Here, though, is a bit of a blender on all sides of the aisles (not just two, paradoxically, mind you), a melding together rather than a parsing out of a couple of distinct points. My point?
_Out#_ is a panel show that doesn't purport to be unbiased or even for that matter strictly news-related. It is closer to _Red Eye_ on the same station or _Good Morning America_ on one of the musty basic cable stations. If it slants in the direction of its handlers, that would apply to almost any show on any station. If purported news shows tip into bathos, well, that is another issue.
But here is my issue: Simmons is on the show promoting his book. He is asked questions. He answers them. This is one clip out of a longer segment.

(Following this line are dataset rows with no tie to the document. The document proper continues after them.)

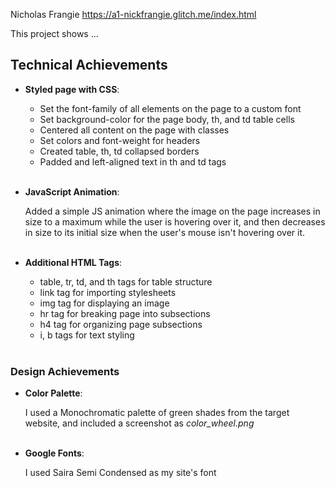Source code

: Nicholas Frangie
https://a1-nickfrangie.glitch.me/index.html

This project shows ...

## Technical Achievements
- **Styled page with CSS**:
    - Set the font-family of all elements on the page to a custom font
    - Set background-color for the page body, th, and td table cells
    - Centered all content on the page with classes
    - Set colors and font-weight for headers
    - Created table, th, td collapsed borders
    - Padded and left-aligned text in th and td tags
<br><br>

- **JavaScript Animation**:

    Added a simple JS animation where the image on the page increases in size to a maximum while the user is hovering over it,
    and then decreases in size to its initial size when the user's mouse isn't hovering over it.
<br><br>

- **Additional HTML Tags**:
    - table, tr, td, and th tags for table structure
    - link tag for importing stylesheets
    - img tag for displaying an image
    - hr tag for breaking page into subsections
    - h4 tag for organizing page subsections
    - i, b tags for text styling
<br><br>

### Design Achievements
- **Color Palette**:
    
    I used a Monochromatic palette of green shades from the target website, and included a screenshot as *color_wheel.png*
<br><br>

- **Google Fonts**:
    
    I used Saira Semi Condensed as my site's font
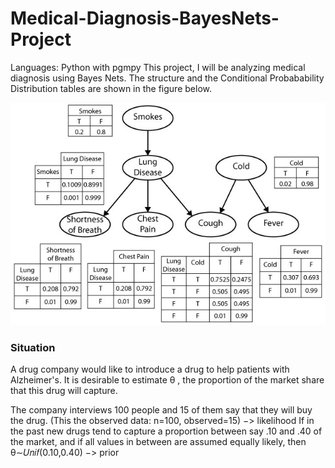 # Medical-Diagnosis-BayesNets-Project
Languages: Python with pgmpy
This project, I will be analyzing medical diagnosis using Bayes Nets. The structure and the Conditional Probabability Distribution tables are shown in the figure below.

![](https://github.com/iamnatapong55/Medical-Diagnosis-BayesNets-Project/blob/main/Med-diag-bnet.jpg)

### Situation
A drug company would like to introduce a drug to help patients with Alzheimer's. It is desirable to estimate  θ , the proportion of the market share that this drug will capture.

The company interviews 100 people and 15 of them say that they will buy the drug. (This the observed data: n=100, observed=15)  −>  likelihood
If in the past new drugs tend to capture a proportion between say .10 and .40 of the market, and if all values in between are assumed equally likely, then  θ∼𝑈𝑛𝑖𝑓(0.10,0.40)   −>  prior
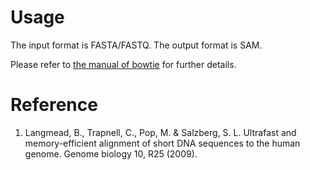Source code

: Usage
=====

The input format is FASTA/FASTQ. The output format is SAM.

Please refer to [the manual of bowtie](http://bowtie-bio.sourceforge.net/manual.shtml) for further details.

Reference
=========

1. Langmead, B., Trapnell, C., Pop, M. & Salzberg, S. L. Ultrafast and memory-efficient alignment of short DNA sequences to the human genome. Genome biology 10, R25 (2009).
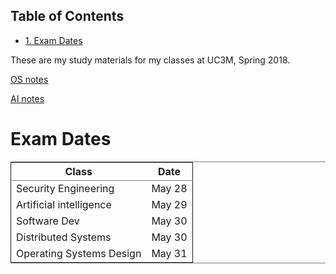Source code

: <div id="table-of-contents">
<h2>Table of Contents</h2>
<div id="text-table-of-contents">
<ul>
<li><a href="#sec-1">1. Exam Dates</a></li>
</ul>
</div>
</div>

These are my study materials for my classes at UC3M, Spring 2018.

[OS notes](os.md)

[AI notes](ai.md)

# Exam Dates<a id="sec-1" name="sec-1"></a>

<table border="2" cellspacing="0" cellpadding="6" rules="groups" frame="hsides">


<colgroup>
<col  class="left" />

<col  class="left" />
</colgroup>
<thead>
<tr>
<th scope="col" class="left">Class</th>
<th scope="col" class="left">Date</th>
</tr>
</thead>

<tbody>
<tr>
<td class="left">Security Engineering</td>
<td class="left">May 28</td>
</tr>


<tr>
<td class="left">Artificial intelligence</td>
<td class="left">May 29</td>
</tr>


<tr>
<td class="left">Software Dev</td>
<td class="left">May 30</td>
</tr>


<tr>
<td class="left">Distributed Systems</td>
<td class="left">May 30</td>
</tr>


<tr>
<td class="left">Operating Systems Design</td>
<td class="left">May 31</td>
</tr>
</tbody>
</table>
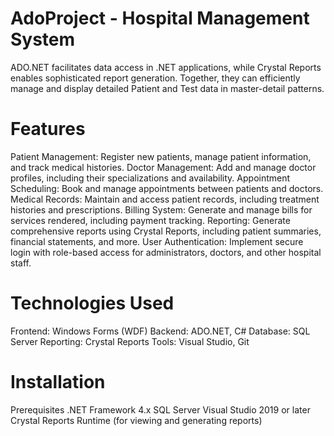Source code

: # AdoProject - Hospital Management System
ADO.NET facilitates data access in .NET applications, while Crystal Reports
enables sophisticated report generation. Together, they can efficiently manage and display detailed Patient and Test data in master-detail patterns.
# Features
Patient Management: Register new patients, manage patient information, and track medical histories.
Doctor Management: Add and manage doctor profiles, including their specializations and availability.
Appointment Scheduling: Book and manage appointments between patients and doctors.
Medical Records: Maintain and access patient records, including treatment histories and prescriptions.
Billing System: Generate and manage bills for services rendered, including payment tracking.
Reporting: Generate comprehensive reports using Crystal Reports, including patient summaries, financial statements, and more.
User Authentication: Implement secure login with role-based access for administrators, doctors, and other hospital staff.
# Technologies Used
Frontend: Windows Forms (WDF)
Backend: ADO.NET, C#
Database: SQL Server
Reporting: Crystal Reports
Tools: Visual Studio, Git
# Installation
Prerequisites
.NET Framework 4.x
SQL Server
Visual Studio 2019 or later
Crystal Reports Runtime (for viewing and generating reports)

If you disagree with him, fine. I often do. If you dislike Fox, fine. Not much of a fan myself (then again, I don't just watch what I like or listen to the music of people whose opinions line up with my own). Telescopes work in BOC-land and in astrological feats of prowess, but are rather treacherous when it is time to come up for air and engage people on a one-for-one basis. You tend to run into the foot you end up placing in your mouth.

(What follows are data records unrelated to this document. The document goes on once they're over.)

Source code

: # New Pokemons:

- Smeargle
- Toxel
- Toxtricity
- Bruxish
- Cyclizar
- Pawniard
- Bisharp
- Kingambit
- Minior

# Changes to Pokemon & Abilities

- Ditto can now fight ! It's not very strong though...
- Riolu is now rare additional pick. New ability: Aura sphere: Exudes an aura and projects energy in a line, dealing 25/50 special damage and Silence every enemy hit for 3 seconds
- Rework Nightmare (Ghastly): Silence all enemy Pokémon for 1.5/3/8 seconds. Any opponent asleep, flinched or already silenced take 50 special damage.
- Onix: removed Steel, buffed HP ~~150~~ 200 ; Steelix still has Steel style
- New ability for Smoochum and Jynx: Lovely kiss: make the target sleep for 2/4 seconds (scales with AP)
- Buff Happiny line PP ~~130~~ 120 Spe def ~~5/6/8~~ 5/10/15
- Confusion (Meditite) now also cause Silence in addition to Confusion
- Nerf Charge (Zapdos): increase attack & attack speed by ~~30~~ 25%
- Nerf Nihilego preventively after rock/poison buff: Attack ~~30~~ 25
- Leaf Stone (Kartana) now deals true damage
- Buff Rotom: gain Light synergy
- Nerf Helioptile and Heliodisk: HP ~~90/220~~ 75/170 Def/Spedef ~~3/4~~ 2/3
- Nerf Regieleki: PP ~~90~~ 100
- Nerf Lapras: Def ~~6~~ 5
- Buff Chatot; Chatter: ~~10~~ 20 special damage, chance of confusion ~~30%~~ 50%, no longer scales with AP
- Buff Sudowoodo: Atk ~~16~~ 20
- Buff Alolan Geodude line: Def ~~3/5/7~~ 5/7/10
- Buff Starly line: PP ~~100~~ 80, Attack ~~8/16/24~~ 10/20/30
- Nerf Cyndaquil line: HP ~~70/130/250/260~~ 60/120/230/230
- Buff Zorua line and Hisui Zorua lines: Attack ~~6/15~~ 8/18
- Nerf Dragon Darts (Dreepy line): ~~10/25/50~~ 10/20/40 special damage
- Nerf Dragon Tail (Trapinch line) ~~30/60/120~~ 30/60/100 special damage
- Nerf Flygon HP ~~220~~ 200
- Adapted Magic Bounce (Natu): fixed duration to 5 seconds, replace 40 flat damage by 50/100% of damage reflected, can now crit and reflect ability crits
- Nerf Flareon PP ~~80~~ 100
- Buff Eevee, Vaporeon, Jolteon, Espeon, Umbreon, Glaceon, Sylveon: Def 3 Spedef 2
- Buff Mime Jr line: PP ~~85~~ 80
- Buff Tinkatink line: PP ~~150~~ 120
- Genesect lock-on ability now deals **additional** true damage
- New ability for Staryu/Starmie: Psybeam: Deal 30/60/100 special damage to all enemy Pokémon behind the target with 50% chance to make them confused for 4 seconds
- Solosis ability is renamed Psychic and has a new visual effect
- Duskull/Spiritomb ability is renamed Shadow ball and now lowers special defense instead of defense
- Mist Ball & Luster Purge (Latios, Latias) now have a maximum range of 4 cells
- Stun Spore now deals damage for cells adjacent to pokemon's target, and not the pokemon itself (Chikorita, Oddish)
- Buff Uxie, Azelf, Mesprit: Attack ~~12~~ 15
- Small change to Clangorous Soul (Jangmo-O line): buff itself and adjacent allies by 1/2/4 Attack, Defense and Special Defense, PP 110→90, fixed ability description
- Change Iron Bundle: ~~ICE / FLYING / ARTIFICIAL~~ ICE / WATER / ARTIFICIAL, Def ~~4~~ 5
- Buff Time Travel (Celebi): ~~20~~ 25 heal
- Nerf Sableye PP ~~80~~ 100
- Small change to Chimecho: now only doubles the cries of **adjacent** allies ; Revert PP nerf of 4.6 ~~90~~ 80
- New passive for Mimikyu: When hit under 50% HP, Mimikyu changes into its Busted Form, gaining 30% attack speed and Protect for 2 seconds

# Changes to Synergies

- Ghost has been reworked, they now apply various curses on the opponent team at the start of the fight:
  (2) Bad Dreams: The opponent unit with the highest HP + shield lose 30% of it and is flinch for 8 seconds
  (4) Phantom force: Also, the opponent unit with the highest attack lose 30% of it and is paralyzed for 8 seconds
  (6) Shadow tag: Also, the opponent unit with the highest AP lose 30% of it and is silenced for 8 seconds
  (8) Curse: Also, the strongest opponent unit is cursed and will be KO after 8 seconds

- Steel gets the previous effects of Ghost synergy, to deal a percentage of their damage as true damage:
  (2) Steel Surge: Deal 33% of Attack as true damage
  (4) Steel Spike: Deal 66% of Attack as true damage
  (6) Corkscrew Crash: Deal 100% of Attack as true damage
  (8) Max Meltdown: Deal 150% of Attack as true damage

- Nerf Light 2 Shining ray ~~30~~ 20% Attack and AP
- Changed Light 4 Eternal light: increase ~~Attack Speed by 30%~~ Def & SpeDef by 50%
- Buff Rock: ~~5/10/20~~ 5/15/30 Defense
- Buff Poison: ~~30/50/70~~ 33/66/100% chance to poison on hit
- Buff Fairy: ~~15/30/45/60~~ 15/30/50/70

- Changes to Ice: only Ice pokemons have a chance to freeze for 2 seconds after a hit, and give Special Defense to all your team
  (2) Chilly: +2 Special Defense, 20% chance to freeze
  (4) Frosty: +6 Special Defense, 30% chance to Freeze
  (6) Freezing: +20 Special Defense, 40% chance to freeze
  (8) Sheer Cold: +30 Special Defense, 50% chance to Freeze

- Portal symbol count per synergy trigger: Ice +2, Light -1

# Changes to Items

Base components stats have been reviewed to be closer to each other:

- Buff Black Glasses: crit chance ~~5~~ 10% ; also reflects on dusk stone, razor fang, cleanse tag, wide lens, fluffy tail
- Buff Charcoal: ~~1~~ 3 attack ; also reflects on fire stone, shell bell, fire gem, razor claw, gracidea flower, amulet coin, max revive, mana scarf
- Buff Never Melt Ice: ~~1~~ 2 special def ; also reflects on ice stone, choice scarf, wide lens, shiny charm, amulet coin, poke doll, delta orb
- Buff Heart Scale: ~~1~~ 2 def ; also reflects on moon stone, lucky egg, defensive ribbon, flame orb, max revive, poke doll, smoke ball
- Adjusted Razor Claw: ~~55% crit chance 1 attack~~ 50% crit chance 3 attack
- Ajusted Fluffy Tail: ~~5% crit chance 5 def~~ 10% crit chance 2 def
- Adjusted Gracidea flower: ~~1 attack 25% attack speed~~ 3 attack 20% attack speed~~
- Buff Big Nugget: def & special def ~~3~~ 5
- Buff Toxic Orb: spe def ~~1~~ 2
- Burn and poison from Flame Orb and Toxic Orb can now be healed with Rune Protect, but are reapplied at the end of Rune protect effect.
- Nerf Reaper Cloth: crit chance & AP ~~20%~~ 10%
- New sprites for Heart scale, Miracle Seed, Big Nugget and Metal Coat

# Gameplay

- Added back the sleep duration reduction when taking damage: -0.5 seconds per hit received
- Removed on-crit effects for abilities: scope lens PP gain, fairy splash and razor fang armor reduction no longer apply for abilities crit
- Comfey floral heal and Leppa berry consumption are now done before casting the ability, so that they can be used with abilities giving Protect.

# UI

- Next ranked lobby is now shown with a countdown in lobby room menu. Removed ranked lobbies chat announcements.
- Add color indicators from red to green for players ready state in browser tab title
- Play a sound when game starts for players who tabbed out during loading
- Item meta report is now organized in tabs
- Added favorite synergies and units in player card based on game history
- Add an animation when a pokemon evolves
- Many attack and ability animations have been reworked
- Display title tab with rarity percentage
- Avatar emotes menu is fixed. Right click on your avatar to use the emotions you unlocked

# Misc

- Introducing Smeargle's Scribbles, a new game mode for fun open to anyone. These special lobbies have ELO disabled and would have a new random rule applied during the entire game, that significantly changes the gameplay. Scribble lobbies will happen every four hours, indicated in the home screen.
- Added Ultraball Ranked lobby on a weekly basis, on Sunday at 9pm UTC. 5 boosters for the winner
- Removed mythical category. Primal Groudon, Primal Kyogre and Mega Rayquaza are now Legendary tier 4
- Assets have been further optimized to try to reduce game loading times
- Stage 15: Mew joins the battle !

Cherry-picking to score a point, or ripping out context to create one, does not an argument make. All sides of the political spectrum are guilty of this tactic. And none should be held more or less responsible when they take this approach (search "Gene Simmons Ebola" and see how the liberal wing makes hay out of this specific section of the longer segment).

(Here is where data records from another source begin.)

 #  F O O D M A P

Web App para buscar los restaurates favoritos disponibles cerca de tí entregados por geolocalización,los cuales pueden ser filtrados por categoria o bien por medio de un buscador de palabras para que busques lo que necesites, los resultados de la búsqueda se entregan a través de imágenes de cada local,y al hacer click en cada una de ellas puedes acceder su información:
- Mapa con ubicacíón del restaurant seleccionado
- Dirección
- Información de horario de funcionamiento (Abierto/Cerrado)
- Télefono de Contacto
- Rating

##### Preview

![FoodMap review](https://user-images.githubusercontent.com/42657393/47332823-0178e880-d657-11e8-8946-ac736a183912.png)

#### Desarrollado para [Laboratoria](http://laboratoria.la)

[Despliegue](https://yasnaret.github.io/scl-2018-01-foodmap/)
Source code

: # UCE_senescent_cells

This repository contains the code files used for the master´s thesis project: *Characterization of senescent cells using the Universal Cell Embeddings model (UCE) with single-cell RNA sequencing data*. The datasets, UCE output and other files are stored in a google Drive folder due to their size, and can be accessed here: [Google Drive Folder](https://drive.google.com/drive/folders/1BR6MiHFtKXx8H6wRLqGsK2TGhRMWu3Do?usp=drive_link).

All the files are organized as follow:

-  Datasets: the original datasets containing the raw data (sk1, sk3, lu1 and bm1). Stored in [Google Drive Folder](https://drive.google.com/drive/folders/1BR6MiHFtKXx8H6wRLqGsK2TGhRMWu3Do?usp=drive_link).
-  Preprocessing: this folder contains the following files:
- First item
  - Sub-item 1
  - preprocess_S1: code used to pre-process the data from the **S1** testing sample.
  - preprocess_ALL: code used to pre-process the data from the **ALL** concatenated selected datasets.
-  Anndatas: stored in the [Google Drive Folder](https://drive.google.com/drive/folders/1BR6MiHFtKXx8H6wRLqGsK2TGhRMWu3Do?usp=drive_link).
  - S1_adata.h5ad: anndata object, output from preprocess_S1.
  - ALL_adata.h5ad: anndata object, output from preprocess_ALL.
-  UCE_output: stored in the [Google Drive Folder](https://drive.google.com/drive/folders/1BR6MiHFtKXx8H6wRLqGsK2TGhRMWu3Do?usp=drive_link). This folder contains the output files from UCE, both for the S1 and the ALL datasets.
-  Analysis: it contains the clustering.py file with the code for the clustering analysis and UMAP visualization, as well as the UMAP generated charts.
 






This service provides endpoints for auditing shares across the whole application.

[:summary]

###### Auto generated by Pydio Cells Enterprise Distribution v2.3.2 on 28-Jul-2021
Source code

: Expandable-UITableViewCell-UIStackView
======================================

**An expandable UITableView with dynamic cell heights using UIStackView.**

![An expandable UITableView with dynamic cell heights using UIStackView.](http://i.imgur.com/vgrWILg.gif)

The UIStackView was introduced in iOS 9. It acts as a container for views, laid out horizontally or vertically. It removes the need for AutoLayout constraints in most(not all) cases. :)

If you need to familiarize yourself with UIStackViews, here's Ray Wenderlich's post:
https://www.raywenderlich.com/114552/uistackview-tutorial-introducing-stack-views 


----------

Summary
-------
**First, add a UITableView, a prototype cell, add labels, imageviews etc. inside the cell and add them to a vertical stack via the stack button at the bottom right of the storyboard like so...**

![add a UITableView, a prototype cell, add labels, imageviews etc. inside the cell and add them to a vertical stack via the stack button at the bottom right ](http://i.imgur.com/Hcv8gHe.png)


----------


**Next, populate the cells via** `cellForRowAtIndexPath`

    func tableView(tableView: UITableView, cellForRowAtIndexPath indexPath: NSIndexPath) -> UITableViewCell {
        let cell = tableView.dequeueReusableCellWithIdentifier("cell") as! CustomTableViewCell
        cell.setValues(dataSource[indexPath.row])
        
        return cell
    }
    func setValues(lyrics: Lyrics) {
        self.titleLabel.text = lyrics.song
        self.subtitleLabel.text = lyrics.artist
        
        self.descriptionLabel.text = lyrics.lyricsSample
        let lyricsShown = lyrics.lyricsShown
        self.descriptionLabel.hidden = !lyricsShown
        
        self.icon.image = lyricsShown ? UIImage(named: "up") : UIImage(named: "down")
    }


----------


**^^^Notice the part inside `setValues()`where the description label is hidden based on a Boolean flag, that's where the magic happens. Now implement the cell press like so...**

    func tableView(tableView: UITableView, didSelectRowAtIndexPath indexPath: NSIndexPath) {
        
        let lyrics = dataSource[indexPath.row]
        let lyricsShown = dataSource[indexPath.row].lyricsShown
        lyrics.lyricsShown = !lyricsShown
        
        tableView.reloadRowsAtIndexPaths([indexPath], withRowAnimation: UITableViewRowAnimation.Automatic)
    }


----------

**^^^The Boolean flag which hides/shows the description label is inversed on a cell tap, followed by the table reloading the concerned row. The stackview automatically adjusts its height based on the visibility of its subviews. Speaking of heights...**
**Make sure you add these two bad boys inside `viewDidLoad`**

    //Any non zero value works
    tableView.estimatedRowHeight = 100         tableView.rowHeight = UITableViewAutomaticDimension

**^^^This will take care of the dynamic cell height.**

When _Fox_ (or _CNN_, or _MSNBC_, or _Al Jazerra_, or whatever) is the only source of news, the level of the debate skews one way. But _Out#_ never purported to be the evening news, just as the evening news never should aspire to being _The Daily Show_.
Simmons is a public figure, entitled to and sought out for his views on a myriad of issues that go far beyond music. Question his opinion (which is different from challenging the forum in which he speaks). Challenge his viewpoint (which is different from questioning the venue that sought him out in the first place). But don't slam him for offering up his two cents.
When having an opinion, even an unpopular one, is verboten, the marketplace suffers. Thankfully, your right to disagree with me is equal to my right to do the same. And we can learn from those with whom we disagree.
One of the greatest things I have seen, in this context and as an exception in a sense to my bloated scribbling, actually occurred on _The Daily Show_. Search out Stewart's interviews with Huckabee several years back. Those two agree on close to nothing. Their backgrounds and viewpoints couldn't be more markedly different. Yet they were able to exchange ideas, critique each others opinions . . . and, yes, even make the whole process entertaining. What is sad is that it is the exception and not the rule.
I apologize for launching a digression.
trust me. I would love to stop. But your nonsense ( specifically in this thread) - gets me thinking and thus, invigorated.
Id stop more for the cheap seats, than for him, metalboy and Crawford combined.
Brian...well, people like you and your elk, keep me motivated.